This month’s performance by Canadian singer Jann Arden is being touted by the Mary Winspear Centre as their biggest show ever — as they welcome their biggest name to the Charlie White Theatre stage.

Arden, who has had a very successful career, has still got it. She was nominated for a Juno award for Adult Contemporary Album of the Year for A Jann Arden Christmas. The awards show takes place in Calgary April 3.

“I’m really happy about that, you know it sure is a testament to the great people I work with,” she told the PNR about her nomination.

She mentioned her producer, Bob Rock, who she said brings so much to the table. Rock, who has produced a few records with Arden, worked with her on her most recent Christmas record.

“He really had a vision, he wanted to do something so traditional with me and he didn’t want it to be contemporary, he wanted it to have legs that would really last a long time.”

Arden said she had been pestered over the last few years to do a Christmas album and said she was happy she could be in people’s homes during the holidays.

Looking back at her long and successful career, the memories have been about the people she has met along the way and the typical moments one has when they enter stardom.

“There’s so many little things. As a kid you look at David Letterman and the Tonight Show and things like that and I remember doing those shows and just thinking ‘this is the most bizarre thing on the planet’, that I’m doing this show and that I’m looking across the room at David Letterman,’” she said.

Arden said another  good moment early in her career was being on tour. She said when she first got on the tour bus, she thought it was the greatest thing ever — but that quickly wore off.

“It’s those typical things that you think about growing up and you’re like if I get to that … that’s my goal. So its pretty funny when things that are dreams become reality.”

It’s also been meeting interesting people like Richard Carpenter, Casey Kasem, Olivia Newton John, Michael Buble, just to name a few.

“So it’s just, you know, everything takes on this glow and this haze. I wish I could have enjoyed it more when I was standing in the moment but it’s so fuzzy and its so electric and its so surreal that it takes you months to look back at something and go ‘Did I even do that?’”

One of those interesting people she has met is fellow Canadian, Rick Mercer, with whom she recently shot an adventurous episode of his show.

“He’s so nutty but we have lots of fun together,” she said.
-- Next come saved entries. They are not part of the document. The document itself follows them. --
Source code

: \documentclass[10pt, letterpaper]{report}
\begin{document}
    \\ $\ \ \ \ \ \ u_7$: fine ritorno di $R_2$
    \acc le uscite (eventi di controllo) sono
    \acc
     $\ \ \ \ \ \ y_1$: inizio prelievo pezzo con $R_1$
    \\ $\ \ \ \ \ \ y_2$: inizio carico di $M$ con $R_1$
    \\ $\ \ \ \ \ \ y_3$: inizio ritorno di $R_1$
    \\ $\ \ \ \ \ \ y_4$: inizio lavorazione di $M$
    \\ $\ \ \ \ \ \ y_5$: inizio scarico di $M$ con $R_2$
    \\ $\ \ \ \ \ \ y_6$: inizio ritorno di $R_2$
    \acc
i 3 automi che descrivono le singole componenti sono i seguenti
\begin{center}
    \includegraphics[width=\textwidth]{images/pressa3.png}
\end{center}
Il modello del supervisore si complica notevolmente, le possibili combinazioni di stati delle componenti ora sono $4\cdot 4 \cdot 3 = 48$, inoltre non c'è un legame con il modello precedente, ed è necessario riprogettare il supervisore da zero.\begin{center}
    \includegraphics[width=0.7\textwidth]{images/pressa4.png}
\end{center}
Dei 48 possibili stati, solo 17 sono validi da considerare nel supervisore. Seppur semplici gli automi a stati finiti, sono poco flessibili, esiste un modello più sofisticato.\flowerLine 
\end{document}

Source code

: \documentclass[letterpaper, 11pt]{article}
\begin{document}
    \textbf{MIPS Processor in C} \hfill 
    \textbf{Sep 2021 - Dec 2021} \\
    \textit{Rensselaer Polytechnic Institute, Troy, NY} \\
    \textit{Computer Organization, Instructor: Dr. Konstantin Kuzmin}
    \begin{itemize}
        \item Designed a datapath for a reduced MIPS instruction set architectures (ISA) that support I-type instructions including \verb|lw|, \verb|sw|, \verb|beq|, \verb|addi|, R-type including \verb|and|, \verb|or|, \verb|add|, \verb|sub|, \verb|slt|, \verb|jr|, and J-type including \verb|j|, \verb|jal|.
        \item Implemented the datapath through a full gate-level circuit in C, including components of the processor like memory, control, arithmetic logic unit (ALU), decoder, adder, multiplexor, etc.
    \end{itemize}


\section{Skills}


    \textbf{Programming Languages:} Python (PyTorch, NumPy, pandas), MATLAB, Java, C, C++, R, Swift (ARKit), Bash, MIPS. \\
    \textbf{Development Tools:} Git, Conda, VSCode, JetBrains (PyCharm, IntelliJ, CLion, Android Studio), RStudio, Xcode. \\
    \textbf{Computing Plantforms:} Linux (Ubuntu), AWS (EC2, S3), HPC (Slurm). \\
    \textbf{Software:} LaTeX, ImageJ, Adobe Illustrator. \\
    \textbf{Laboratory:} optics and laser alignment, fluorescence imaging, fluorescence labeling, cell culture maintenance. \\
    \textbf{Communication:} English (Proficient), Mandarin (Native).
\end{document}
Arden has also been finishing up a novel she has been working on for three years.

“I feel good, I feel like I’m 92 per cent there.”

Arden currently lives in an area called Rocky View County and talked to the PNR while on her bedroom couch in her home in the forest, a place that has really helped keep her grounded.

“I live in that modern era where there’s a thing called a satellite dish that you can plunk on your ceiling …” she said, adding that she is also on a well with a septic tank.

Arden attended school in Alberta where there were 42 kids in her whole grade. She said she knew every one of them.

“It was certainly something that influenced me as a writer and as an artist and as a singer... As much as I had a lot of influences (from) records that my parents had, I had this open gateway to whatever I wanted to be.”

She said people always have a hard time defining what she does … even iTunes. Depending on what record people pull up (and she has 14 of them), they will get alternative, country, folk or pop.

One of the things that distinguishes her music is a lot of it is sad.

“Sad music makes me so happy,” she said. “I love that, I love that juxtaposition.”

She said she loves listening to minor keys, part of the reason why she loves traditional Christmas music, as a lot of it was written in minor keys.

Writing the music itself is what gets her through those hardships and struggles.

“I was one of those kids that would put on a Beach Boys record and play it over and over and over and over in my parents’ basement and I just loved music. I loved picking out base lines and listening to the harmonies…”

“I think music itself is such a personal experience and its got such healing qualities,” she added.

As she is getting older, Arden said those experiences become more dear to her and she cherishes them more. Arden performs March 9 and 10 in Sidney.